======== Input data ========

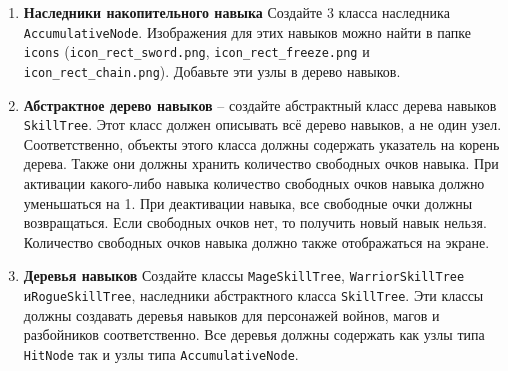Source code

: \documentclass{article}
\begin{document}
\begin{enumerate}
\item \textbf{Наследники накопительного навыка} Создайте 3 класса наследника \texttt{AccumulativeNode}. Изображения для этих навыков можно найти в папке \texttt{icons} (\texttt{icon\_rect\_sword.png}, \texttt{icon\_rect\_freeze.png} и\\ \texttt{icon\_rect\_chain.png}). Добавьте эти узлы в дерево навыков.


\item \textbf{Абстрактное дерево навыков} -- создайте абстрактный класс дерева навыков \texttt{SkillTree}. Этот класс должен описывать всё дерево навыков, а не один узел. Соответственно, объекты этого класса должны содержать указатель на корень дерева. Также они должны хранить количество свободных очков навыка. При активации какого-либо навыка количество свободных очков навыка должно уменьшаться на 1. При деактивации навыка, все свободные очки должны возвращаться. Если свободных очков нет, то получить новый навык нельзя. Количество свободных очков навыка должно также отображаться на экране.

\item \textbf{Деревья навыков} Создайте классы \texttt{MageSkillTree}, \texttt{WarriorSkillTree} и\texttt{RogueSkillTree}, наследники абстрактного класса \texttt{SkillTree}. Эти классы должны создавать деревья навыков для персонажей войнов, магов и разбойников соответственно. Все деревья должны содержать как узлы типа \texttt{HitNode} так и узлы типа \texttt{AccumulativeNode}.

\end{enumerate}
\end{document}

========
======== Input data ========

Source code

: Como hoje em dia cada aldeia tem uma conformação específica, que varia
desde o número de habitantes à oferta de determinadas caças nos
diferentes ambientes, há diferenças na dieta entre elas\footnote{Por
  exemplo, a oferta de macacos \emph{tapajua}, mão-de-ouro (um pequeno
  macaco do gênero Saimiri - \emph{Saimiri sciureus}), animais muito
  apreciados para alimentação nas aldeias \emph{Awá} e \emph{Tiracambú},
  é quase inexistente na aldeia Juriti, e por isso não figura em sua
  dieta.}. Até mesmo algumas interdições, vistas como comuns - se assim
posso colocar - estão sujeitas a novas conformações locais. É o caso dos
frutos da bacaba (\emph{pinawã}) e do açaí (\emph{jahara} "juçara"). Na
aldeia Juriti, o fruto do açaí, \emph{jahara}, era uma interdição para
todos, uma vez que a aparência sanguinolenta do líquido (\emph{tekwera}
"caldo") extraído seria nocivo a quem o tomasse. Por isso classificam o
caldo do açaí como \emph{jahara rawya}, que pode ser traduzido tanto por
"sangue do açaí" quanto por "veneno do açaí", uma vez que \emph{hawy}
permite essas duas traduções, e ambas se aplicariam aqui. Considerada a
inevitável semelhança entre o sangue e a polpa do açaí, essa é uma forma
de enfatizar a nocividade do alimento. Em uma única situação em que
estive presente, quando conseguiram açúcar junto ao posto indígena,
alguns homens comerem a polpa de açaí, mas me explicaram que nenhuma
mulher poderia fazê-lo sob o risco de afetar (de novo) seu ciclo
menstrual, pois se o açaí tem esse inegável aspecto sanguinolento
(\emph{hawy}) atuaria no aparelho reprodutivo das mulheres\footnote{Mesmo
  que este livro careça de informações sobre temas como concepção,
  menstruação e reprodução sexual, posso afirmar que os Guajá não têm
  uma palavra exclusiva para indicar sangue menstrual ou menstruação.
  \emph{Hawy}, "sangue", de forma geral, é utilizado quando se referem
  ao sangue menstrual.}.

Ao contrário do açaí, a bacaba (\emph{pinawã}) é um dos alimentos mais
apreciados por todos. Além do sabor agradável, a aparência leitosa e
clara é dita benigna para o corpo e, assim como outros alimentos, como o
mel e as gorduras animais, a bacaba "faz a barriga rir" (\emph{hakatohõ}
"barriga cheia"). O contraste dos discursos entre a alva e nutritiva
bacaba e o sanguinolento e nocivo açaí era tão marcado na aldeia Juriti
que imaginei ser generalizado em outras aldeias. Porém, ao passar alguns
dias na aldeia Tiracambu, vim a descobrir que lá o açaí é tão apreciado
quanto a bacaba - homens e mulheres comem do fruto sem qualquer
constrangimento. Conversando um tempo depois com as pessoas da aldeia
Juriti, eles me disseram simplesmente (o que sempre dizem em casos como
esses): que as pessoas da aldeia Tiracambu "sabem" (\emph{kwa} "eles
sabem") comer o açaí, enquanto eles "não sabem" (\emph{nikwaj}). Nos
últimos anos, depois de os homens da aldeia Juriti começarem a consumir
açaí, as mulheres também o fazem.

========
======== Input data ========

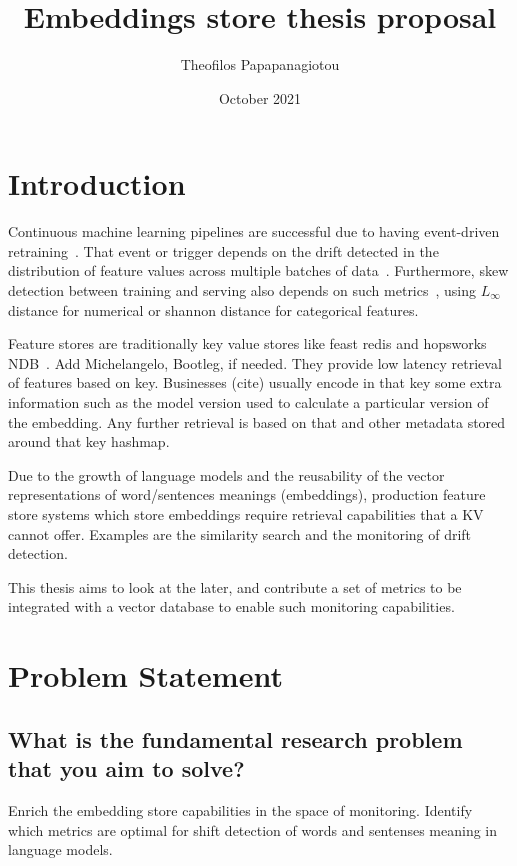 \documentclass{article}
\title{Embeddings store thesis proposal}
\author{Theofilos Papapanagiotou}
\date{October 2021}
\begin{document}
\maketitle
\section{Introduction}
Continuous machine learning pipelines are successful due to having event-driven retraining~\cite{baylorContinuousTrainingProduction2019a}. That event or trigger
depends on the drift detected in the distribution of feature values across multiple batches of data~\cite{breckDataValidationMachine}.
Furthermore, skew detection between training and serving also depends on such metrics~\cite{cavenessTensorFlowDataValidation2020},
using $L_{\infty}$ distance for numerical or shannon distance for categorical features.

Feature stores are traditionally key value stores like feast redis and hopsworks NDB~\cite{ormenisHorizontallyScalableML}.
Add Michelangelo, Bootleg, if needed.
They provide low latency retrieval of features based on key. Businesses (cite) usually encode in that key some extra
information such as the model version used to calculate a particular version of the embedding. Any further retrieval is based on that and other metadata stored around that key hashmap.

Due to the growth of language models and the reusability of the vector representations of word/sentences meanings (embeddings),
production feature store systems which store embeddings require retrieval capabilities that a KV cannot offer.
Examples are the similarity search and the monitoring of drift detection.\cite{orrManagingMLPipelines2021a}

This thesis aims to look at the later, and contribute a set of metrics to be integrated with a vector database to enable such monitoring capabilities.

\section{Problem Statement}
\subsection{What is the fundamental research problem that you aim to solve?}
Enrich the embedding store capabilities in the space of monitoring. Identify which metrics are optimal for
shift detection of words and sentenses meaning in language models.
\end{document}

========

# Task instructions
Tell how many lines of the data contain "capabilities". Nothing but the number belongs in the reply.

# Answer area
3